今回の発表では、長年の実践の中で培われてきたその専門的な技法を、受刑者だけでなく市民とも共有しようとする取り組みが紹介されていました。壁の高い施設ゆえ、社会からの不安や抵抗感にもつながりやすい。クローズドの問題も起きがち。だからこそ窓をあけて新しい風を通していこうという姿勢に、未来を感じました。


写真:Yahoo News より引用

もうひとつは、京都刑務所の取り組み。「私は更生を信じられない」――そんな刑務官の告白から始まったプレゼン。どれだけ真剣に向き合っても、同じ人が何度も戻ってきたり、時には暴力にさらされたりする日々。

心が折れそうになる中で、伝統工芸の職人と協働し、受刑者の作業を社会とつなげるプロジェクトが立ち上がったのだそうです。実は刑務所では多くの製品が作られていますが、これまでは出所先を隠して販売されることが少なくなかったそうです。京都刑務所はそれを正面からブランディングし、社会に開いていこうとしていました。

社会に認められることで、もう少し更生の力を信じて働き続けてみようという気持ちが湧いた、という締めくくりがとても印象的でした。

写真:PR TIMESより引用

私は、エチオピアやガーナでボランティアをしたり、イラン・イラク戦争の時代にイランで暮らしたりしてきました。そこで何度も突きつけられたのは、世の中がいかに不公平で、チャンスがいかに偏っているかという現実でした。努力や才能だけでは絶対にのしあがれない格差が確実にある。それでも「チャンスさえあれば、人は誰でも力を発揮できるはず」と信じたかった。だからandu ametを創業しました。

2012年創業時

でも実際に始めてみると、現実は理想のようにシンプルではありませんでした。何度も壁にぶつかり、思うようにいかない現実に悩みながら、それでも手を止めずに続けてきました。だからこそ、悩みながら人の可能性を信じ続ける矯正現場の方々の姿勢には、痛いほど共感しました。

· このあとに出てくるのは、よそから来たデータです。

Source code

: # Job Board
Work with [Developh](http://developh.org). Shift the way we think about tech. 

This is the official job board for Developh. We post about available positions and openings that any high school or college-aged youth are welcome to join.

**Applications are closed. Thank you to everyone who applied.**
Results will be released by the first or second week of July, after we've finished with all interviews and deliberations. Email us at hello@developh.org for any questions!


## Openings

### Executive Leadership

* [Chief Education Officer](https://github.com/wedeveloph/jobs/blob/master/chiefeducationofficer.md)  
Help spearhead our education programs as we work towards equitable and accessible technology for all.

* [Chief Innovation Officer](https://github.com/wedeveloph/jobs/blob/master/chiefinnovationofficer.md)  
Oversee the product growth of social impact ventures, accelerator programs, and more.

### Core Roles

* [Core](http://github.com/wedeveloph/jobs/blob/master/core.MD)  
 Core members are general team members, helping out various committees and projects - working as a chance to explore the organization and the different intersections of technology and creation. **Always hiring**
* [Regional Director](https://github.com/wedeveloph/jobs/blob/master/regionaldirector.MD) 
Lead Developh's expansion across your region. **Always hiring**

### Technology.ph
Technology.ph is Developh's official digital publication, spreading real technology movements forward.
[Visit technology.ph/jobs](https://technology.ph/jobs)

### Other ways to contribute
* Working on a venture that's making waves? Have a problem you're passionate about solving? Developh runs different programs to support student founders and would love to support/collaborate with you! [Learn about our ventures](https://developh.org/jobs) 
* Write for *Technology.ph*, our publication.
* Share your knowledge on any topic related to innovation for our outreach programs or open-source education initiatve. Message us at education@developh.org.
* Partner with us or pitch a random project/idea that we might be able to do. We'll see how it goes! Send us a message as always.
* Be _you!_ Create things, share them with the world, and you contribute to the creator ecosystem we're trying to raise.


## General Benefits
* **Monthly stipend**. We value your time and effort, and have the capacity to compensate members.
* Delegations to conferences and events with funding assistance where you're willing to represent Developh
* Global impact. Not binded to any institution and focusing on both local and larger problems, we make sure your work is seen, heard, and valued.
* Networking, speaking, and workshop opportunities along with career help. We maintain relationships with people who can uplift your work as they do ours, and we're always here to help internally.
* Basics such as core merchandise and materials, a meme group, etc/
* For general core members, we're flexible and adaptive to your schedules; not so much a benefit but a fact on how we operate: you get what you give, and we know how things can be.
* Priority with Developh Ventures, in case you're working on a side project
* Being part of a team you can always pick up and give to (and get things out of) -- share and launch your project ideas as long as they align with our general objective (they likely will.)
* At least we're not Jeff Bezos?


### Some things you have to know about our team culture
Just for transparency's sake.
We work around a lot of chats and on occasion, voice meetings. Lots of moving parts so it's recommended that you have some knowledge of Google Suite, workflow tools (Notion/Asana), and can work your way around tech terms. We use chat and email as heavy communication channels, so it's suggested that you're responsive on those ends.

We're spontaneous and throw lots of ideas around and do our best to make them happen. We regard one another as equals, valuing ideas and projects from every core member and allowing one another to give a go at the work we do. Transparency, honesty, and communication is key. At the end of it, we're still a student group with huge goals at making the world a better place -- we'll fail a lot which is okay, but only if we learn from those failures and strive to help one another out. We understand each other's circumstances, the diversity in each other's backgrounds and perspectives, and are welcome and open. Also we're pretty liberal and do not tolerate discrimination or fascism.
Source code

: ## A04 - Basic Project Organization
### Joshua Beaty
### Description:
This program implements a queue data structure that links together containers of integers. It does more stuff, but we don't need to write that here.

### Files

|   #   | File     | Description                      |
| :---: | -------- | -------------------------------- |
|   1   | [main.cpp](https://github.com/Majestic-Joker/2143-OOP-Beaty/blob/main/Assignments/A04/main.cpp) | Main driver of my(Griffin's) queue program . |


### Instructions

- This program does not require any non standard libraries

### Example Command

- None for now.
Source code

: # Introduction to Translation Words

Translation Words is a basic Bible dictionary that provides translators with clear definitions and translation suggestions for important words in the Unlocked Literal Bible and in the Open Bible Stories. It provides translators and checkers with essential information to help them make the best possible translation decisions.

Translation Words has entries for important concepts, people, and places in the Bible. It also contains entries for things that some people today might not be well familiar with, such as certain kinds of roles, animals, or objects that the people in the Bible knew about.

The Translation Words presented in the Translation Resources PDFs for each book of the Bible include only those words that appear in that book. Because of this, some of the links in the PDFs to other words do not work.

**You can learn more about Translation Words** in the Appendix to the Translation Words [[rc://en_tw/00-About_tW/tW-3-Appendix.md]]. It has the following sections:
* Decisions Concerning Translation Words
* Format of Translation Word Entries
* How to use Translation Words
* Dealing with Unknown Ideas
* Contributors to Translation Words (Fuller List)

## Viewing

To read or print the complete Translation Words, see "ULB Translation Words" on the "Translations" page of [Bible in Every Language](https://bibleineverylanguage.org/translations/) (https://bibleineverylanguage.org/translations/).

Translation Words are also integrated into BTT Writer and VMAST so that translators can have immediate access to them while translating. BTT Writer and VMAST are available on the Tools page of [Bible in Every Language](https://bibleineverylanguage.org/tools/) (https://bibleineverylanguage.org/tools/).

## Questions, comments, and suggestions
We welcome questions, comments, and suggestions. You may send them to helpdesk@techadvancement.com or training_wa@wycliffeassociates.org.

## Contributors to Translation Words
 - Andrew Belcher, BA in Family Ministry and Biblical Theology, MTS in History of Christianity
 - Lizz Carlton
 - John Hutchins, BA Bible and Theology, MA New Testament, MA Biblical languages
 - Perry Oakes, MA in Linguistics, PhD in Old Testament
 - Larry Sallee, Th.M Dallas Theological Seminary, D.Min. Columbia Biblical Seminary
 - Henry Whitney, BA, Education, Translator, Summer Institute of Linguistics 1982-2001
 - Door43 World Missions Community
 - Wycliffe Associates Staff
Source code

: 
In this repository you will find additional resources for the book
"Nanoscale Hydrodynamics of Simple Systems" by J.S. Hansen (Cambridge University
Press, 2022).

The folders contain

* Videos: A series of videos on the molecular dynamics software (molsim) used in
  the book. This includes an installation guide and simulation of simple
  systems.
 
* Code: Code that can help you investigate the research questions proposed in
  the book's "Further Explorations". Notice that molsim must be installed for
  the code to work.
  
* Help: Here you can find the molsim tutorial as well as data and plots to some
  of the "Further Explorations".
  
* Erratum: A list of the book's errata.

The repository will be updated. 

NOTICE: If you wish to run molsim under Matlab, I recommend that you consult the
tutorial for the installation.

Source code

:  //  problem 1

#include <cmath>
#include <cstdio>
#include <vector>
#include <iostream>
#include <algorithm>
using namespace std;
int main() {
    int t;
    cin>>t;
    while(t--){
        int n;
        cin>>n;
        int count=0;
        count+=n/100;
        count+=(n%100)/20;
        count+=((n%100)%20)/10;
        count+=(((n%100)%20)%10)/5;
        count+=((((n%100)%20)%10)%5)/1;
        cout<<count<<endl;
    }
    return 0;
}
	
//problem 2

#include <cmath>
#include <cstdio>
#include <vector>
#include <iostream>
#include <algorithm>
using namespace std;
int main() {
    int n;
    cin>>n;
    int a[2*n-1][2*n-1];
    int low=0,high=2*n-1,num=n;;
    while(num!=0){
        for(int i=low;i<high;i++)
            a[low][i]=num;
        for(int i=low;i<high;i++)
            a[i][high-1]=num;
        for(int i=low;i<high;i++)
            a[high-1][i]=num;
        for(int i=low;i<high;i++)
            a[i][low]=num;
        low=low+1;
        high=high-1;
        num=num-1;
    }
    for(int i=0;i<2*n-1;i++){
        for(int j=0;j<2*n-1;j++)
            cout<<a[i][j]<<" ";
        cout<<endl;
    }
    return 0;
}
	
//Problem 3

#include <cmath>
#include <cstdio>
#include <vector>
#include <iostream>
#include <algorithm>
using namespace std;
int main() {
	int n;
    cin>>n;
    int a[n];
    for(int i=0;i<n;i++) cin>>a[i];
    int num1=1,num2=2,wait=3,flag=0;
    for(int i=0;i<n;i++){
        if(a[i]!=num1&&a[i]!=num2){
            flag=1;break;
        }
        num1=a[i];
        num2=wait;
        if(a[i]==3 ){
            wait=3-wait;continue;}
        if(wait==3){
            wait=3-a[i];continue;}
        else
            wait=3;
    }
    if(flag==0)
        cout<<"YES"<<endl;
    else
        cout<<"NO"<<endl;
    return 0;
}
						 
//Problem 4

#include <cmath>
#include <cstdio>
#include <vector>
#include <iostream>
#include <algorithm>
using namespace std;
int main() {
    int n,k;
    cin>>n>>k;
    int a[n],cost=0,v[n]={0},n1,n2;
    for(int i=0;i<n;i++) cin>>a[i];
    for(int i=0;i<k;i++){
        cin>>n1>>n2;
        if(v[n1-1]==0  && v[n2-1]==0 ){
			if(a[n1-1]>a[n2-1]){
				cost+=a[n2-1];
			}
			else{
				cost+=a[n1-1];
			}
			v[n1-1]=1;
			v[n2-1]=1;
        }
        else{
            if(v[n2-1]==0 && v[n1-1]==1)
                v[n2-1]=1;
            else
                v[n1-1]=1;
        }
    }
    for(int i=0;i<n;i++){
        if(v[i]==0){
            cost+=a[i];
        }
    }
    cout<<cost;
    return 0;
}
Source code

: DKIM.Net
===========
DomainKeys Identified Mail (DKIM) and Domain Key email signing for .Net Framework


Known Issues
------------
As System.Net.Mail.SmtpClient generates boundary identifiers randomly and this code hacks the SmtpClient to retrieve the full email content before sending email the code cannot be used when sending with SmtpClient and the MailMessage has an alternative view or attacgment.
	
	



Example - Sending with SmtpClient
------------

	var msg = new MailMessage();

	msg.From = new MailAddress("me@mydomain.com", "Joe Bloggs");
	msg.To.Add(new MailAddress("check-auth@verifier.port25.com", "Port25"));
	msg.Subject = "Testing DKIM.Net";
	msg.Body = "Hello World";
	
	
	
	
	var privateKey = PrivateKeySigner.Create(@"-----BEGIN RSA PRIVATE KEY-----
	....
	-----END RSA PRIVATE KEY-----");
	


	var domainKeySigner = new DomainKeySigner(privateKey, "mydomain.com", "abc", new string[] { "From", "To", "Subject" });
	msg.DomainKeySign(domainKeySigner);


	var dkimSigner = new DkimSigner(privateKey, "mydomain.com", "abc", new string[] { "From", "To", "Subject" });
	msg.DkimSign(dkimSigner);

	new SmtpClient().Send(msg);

同時に、その仕事がどれほど過酷で、どれほど誤解されやすいかも突きつけられました。真摯に向き合っても報われないことも多い。社会の目も厳しい。心が折れてもおかしくない現場です。

それでもなお「もっとよい社会を」と信じ、自ら手で動かし前進しようとする姿を前に、ただ胸が熱くなり、頭が下がる思いでした。

andu ametとは直接関係のない話ではありますが、さまざまな配慮からなかなか表には出にくい、でも本当に素晴らしい仕事をされている方々の真摯な取り組みを少しでも多くの人に知ってほしい。そんな思いから今日のコラムを綴らせていただきました。